### [What is expected]
Lines with the word "user" in them are the ones to copy from the records.
::: Available data :::
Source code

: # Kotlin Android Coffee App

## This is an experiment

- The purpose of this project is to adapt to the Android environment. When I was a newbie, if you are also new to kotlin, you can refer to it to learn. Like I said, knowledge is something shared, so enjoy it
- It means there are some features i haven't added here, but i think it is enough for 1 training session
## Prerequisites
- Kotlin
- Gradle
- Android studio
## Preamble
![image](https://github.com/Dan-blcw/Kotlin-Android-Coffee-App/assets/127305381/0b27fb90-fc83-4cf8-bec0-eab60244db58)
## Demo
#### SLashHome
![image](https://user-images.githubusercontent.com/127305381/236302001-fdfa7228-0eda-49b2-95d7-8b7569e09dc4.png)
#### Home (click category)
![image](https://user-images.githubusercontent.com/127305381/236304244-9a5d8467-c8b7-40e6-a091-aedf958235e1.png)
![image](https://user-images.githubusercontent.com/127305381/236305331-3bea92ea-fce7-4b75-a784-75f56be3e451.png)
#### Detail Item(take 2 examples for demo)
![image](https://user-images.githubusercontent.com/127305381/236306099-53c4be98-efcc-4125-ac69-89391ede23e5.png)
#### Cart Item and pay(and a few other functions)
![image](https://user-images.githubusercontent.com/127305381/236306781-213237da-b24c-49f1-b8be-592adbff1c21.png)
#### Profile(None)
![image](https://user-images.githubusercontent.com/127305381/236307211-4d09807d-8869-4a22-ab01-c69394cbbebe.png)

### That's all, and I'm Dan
:::
### [Task result]
![image](https://user-images.githubusercontent.com/127305381/236302001-fdfa7228-0eda-49b2-95d7-8b7569e09dc4.png)
![image](https://user-images.githubusercontent.com/127305381/236304244-9a5d8467-c8b7-40e6-a091-aedf958235e1.png)
![image](https://user-images.githubusercontent.com/127305381/236305331-3bea92ea-fce7-4b75-a784-75f56be3e451.png)
![image](https://user-images.githubusercontent.com/127305381/236306099-53c4be98-efcc-4125-ac69-89391ede23e5.png)
![image](https://user-images.githubusercontent.com/127305381/236306781-213237da-b24c-49f1-b8be-592adbff1c21.png)
![image](https://user-images.githubusercontent.com/127305381/236307211-4d09807d-8869-4a22-ab01-c69394cbbebe.png)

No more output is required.